## Work instruction
Scan the entries below for the word "Write". Copy out every line in which it occurs.

## Dataset entries
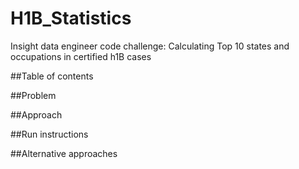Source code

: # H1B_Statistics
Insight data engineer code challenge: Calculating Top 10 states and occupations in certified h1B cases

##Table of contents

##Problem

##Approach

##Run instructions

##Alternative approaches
==
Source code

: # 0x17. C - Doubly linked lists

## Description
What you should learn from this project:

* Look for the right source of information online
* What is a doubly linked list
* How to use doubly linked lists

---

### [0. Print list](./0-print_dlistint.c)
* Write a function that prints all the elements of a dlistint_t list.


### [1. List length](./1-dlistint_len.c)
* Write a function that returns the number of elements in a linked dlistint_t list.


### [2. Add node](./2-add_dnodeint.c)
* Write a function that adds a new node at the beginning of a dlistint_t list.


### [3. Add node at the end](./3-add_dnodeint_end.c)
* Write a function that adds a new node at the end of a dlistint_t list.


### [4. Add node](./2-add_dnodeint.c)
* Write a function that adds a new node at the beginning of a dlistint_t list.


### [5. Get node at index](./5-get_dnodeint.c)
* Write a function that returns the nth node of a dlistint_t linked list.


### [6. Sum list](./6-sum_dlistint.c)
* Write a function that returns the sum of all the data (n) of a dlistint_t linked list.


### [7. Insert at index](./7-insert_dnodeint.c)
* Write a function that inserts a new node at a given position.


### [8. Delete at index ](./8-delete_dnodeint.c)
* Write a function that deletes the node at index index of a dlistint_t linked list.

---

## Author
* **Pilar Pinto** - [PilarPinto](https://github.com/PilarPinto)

## Response
* Write a function that prints all the elements of a dlistint_t list.
* Write a function that returns the number of elements in a linked dlistint_t list.
* Write a function that adds a new node at the beginning of a dlistint_t list.
* Write a function that adds a new node at the end of a dlistint_t list.
* Write a function that adds a new node at the beginning of a dlistint_t list.
* Write a function that returns the nth node of a dlistint_t linked list.
* Write a function that returns the sum of all the data (n) of a dlistint_t linked list.
* Write a function that inserts a new node at a given position.
* Write a function that deletes the node at index index of a dlistint_t linked list.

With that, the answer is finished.